Karjo hanya manggut-manggut. Dalam hati, ia girang betul. Sebab itu artinya, jatah pengeluaran bulanan untuk kuota internet di rumah mereka akan berkurang drastis. Maklum, kalau sudah streamingan drakor, Romlah sudah seperti panitia lomba: tidak bisa diganggu gugat.
Seperti diketahui, baru-baru ini, Korea Utara bikin geram banyak pemimpin dunia karena tetap nekat melakukan uji coba nuklir serta mengirim rudal ke Samudra Pasifik. Langkah tersebut memicu kecaman internasional dan dianggap membahayakan jalur penerbangan.

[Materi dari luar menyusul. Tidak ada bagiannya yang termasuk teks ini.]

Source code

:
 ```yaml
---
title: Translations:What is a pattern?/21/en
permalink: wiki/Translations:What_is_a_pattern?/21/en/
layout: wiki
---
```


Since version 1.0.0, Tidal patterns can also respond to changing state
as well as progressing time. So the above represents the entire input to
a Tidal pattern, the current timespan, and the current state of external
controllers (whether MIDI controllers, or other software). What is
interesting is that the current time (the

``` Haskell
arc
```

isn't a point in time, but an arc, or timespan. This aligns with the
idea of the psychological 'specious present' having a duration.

“Yakin kamu nggak mau lagi streamingan drama Korea?” tanya Karjo mencoba meraba dan memastikan keadaan.
Romlah mendengus pelan, “Yakin, sangat yakin.”
“Terus kalau kamu nggak streamingan drakor, nanti kamu hiburannya apa?”
“Kan masih ada Dangdut Academy, masih ada FTV, masih ada sinetron, masih ada Uya Kuya, masih ada Mamah dan Aa’. Aku bukan tipikal wanita yang rapuh hanya karena nggak nonton drama Korea,” jawab Romlah. “Bagiku, drakor bukan harga mati.”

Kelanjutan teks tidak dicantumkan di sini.